(Carybé - cavalgada)
Redescubro Rosa, o Guimarães. Releio, calmo,
estórias e mais estórias. Rumino seus bois, pastoreio em suas veredas, ouço
como música o chocalho da cascavel, me curvo à sua picada, estremeço no miado
das onças, ah! as onças, fugidias, pinturas impressionistas no sertão do velho
Chico. Leio e releio cada invenção metalinguística, cada requebro vocabular,
cada quebrada sintática, enquanto lá embaixo trabalham minhas tripas no ato de
defecar. Sim, porque releio Rosa no trono, do qual nenhum homem escapa, aliás,
nenhum ser vivo escapa. Comer, digerir, cagar, nisso se resume a vida, pode-se
dizer. O caboclo diz descomer, para o inglório cagar. Rosa, não sei.

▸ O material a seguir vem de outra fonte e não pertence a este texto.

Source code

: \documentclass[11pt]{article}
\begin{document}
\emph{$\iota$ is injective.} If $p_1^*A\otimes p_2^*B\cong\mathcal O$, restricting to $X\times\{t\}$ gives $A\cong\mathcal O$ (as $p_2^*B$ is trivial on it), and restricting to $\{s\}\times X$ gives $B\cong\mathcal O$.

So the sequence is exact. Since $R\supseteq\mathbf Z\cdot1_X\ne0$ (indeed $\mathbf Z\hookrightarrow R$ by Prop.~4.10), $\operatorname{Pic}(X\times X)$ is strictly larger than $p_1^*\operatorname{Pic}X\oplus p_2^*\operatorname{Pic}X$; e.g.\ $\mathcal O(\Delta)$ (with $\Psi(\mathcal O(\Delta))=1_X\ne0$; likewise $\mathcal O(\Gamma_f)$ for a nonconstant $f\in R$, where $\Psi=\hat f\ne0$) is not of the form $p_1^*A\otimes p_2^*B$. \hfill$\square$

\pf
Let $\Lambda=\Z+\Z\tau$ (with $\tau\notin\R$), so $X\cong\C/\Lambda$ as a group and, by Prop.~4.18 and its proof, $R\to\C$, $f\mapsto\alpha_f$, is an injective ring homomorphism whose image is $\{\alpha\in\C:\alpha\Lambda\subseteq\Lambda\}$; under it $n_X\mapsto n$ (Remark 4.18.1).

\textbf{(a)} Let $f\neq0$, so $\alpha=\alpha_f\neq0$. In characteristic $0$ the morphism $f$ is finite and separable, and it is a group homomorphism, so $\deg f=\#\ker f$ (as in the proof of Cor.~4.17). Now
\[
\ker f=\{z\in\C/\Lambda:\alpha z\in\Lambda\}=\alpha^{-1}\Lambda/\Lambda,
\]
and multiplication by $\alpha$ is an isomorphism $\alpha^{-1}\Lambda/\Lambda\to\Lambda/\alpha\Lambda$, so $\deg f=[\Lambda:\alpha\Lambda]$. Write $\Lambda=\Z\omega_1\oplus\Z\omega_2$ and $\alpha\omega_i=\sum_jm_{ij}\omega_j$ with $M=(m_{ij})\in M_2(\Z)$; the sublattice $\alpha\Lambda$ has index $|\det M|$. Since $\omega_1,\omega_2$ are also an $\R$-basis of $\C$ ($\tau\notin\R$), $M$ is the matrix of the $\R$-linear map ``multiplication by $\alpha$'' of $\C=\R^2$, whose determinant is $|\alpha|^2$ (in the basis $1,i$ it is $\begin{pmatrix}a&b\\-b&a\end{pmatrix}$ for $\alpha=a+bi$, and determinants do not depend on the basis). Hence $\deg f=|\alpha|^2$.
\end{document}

Não se
descome Rosa, só se digere, o que faz diferir o que entra pela boca do que
entra pelos olhos: o primeiro vai aos intestinos e se transforma em fezes para
manter a vida; o segundo vai direto ao cérebro e se transforma em
possibilidades de encantamento para iluminar o pensamento. Porque o encanto,
mais do que encantado, está lá, inteirinho, em cada frase, em cada invenção, em
cada personagem bizarro ou não, os nhôs do Rosa. O encantamento sertanejo,
sertão vivo, vivido, andado e palmilhado com diplomacia e elegância de
analista. Nada se lhe escapa, enquanto tudo se lhe entrega em mistério, em
música, em sombra e luz de veredas, em pata de cavalo ou chifre de boi. Rosa
rasga o verbo e desentranha o sertanejo, o boiadeiro, usos e costumes singelos
em metáforas de beletrismo, mas não o beletrismo de academia, mas aquele do
linguajar rústico, de nonadas recheado, pleno de angústia e sarcasmo, mesmo
diante da desgraça. Cago-me em Rosa, intestinos soltos, a mente livre, o
encanto suspendido em silêncio, no único momento e lugar em que estou só,
tremendamente só comigo mesmo. E Rosa é a companhia silenciosa, ruminante, um
boi na privada, na vida privada de sonho.